Calice is an Argentine agtech building AI models that simulate crop field trials in silico, helping seed companies test how new varieties will perform without running every experiment in real fields. Its NODES platform combines genetics, climate data, soil parameters, and growing conditions to forecast yield, stress tolerance, and other traits across geographies — reportedly cutting the number of physical field trials needed by up to 80% and shortening time-to-market for new varieties by up to 50%.
The technical core blends mechanistic crop models with machine learning fit on the seed company's own historical trial data, satellite imagery, and environmental layers. Calice reports its predictive models reach over 90% accuracy versus field outcomes on proof-of-concept projects for crops including soy, maize, barley, and rice.

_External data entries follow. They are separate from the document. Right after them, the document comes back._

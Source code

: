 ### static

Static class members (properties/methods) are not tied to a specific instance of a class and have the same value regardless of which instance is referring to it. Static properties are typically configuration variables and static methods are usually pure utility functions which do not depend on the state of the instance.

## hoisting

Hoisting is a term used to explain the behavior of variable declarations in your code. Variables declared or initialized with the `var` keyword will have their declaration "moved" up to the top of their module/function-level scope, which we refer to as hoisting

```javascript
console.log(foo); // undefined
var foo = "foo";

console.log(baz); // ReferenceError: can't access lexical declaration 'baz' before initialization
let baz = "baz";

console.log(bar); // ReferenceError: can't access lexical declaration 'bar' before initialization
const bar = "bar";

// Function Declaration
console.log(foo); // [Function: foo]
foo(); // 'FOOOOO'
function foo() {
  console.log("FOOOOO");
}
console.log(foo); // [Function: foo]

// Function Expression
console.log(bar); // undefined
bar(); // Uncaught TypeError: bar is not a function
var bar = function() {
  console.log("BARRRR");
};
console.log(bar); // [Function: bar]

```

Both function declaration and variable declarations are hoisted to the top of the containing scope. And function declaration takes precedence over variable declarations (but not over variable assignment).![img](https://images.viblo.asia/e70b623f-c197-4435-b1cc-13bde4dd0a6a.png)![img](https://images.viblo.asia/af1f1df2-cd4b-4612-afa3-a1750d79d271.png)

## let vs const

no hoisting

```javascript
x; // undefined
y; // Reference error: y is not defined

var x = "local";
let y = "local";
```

Calice was founded in 2022 by Ramiro Olivera, Esteban Hernando, Andrés Rabinovich, and Pablo Romero, and is headquartered in Buenos Aires with a commercial office in San Francisco to support engagement with US and global seed companies.
In May 2025 Calice closed a $2.5M seed round led by Astanor Ventures — the Brussels-based food and ag impact fund managing roughly €1B — with participation from Draper Cygnus, Xperiment Ventures, AIR Capital, Innventure, and GrainCorp Ventures. The capital is being used to expand the data science team, deepen integrations with seed-company breeding pipelines, and extend coverage to additional crops and geographies.
Calice's differentiator is the combination of agronomic depth, multi-region data coverage, and an in-silico product that targets a clear ROI line item — the cost and time of physical breeding trials. Its risk is the same as any biology-meets-AI startup: predictions must hold up across novel conditions and earn trust from conservative breeding organisations.